Да и ныне говорит, и смотрит прежде на него, на своего, на их с отцом первенца, и будто видит в глазах её сияние огня надежды, что возложила она на него, самого старшего из детей вождя племени тайчиут и её. И потому ль старается изо всех женских сил выдержать жестокий удар судьбы, что так обрушился нежданно, неожиданно. Да, подобно тростинке, что выворачивается от напорного ветра.
Говорила так, надеждой его осеняя, и брала в руки его ладонь правой руки, распрямляла и говорила:
– Когда ты родился, рядом женщины вскрикнули. Затем вошёл твой отец, и он также был как-то изумлён. Когда тебе разжали кулачок,у тебя на ладони был спёкшийся сгусток крови. И думаю всегда, неужто какой-то знак от Вечного Синего Неба…
– Я знаю, мне говорил отец… – и также присматривался к чистой ладони, стараясь увидеть ли, вообразить сгусток спёкшейся крови.

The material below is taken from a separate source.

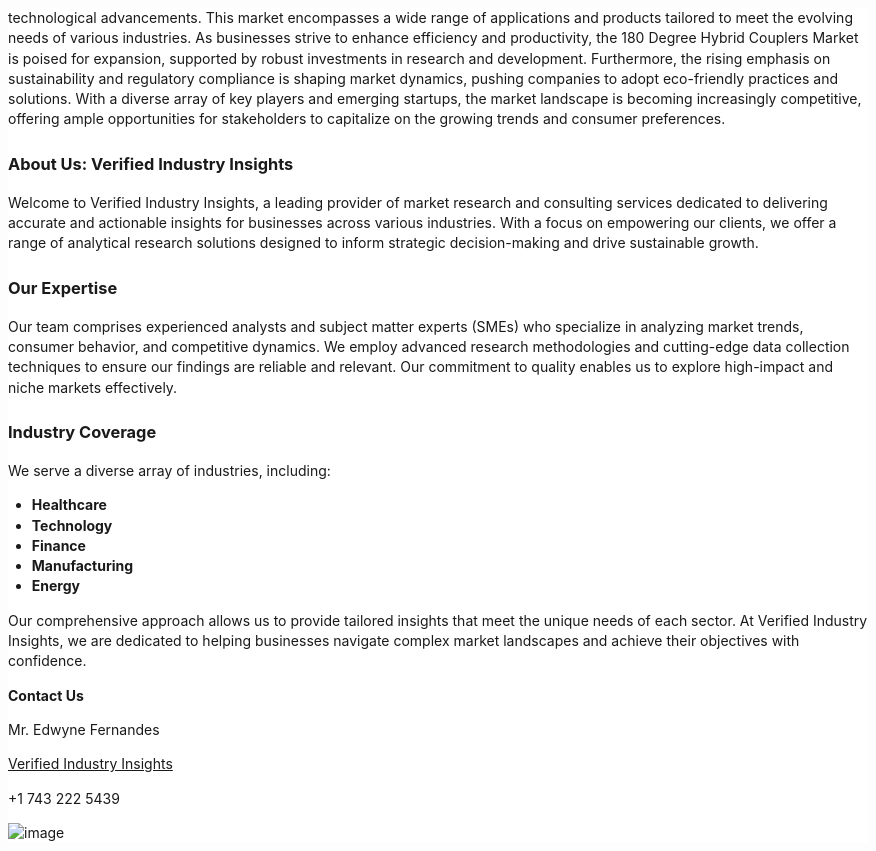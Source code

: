 technological advancements. This market encompasses a wide range of applications and products tailored to meet the evolving needs of various industries. As businesses strive to enhance efficiency and productivity, the 180 Degree Hybrid Couplers Market is poised for expansion, supported by robust investments in research and development. Furthermore, the rising emphasis on sustainability and regulatory compliance is shaping market dynamics, pushing companies to adopt eco-friendly practices and solutions. With a diverse array of key players and emerging startups, the market landscape is becoming increasingly competitive, offering ample opportunities for stakeholders to capitalize on the growing trends and consumer preferences.</p><h3>About Us: Verified Industry Insights</h3><p>Welcome to Verified Industry Insights, a leading provider of market research and consulting services dedicated to delivering accurate and actionable insights for businesses across various industries. With a focus on empowering our clients, we offer a range of analytical research solutions designed to inform strategic decision-making and drive sustainable growth.</p><h3>Our Expertise</h3><p>Our team comprises experienced analysts and subject matter experts (SMEs) who specialize in analyzing market trends, consumer behavior, and competitive dynamics. We employ advanced research methodologies and cutting-edge data collection techniques to ensure our findings are reliable and relevant. Our commitment to quality enables us to explore high-impact and niche markets effectively.</p><h3>Industry Coverage</h3><p>We serve a diverse array of industries, including:</p><ul><li><strong>Healthcare</strong></li><li><strong>Technology</strong></li><li><strong>Finance</strong></li><li><strong>Manufacturing</strong></li><li><strong>Energy</strong></li></ul><p>Our comprehensive approach allows us to provide tailored insights that meet the unique needs of each sector. At Verified Industry Insights, we are dedicated to helping businesses navigate complex market landscapes and achieve their objectives with confidence.</p><p><strong>Contact Us</strong></p><p>Mr. Edwyne Fernandes</p><p><a href="https://www.verifiedindustryinsights.com/">Verified Industry Insights</a></p><p>+1 743 222 5439</p>
![image](https://github.com/user-attachments/assets/daaecda2-d983-4e18-824c-5ce5823bdba8)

Мать, о мать! Она не знает, не видит, как на первенца её надета деревянная колодка, что он в эти знойные дни не мог самостоятельно даже воды испить, муху с лица согнать. Она не видела его в эти дни, сына своего, первенца своего, обращённого в рабство. Нет, при встрече, а будет ли встреча, не скажет, ни разу не обмолвится словом, что был в рабстве, и на последнего раба не наденут кангу – деревянную колодку, а на его шею воздели за то, что не упал, не пригнулся. Да, его пытались, как следует, пригнуть к земле и за то, что от его взгляда и конь взбрыкнет судорогой, и змея свернёт, уползёт. И как-то слышал однажды опять же разговор про его сгусток спёкшейся крови на ладони.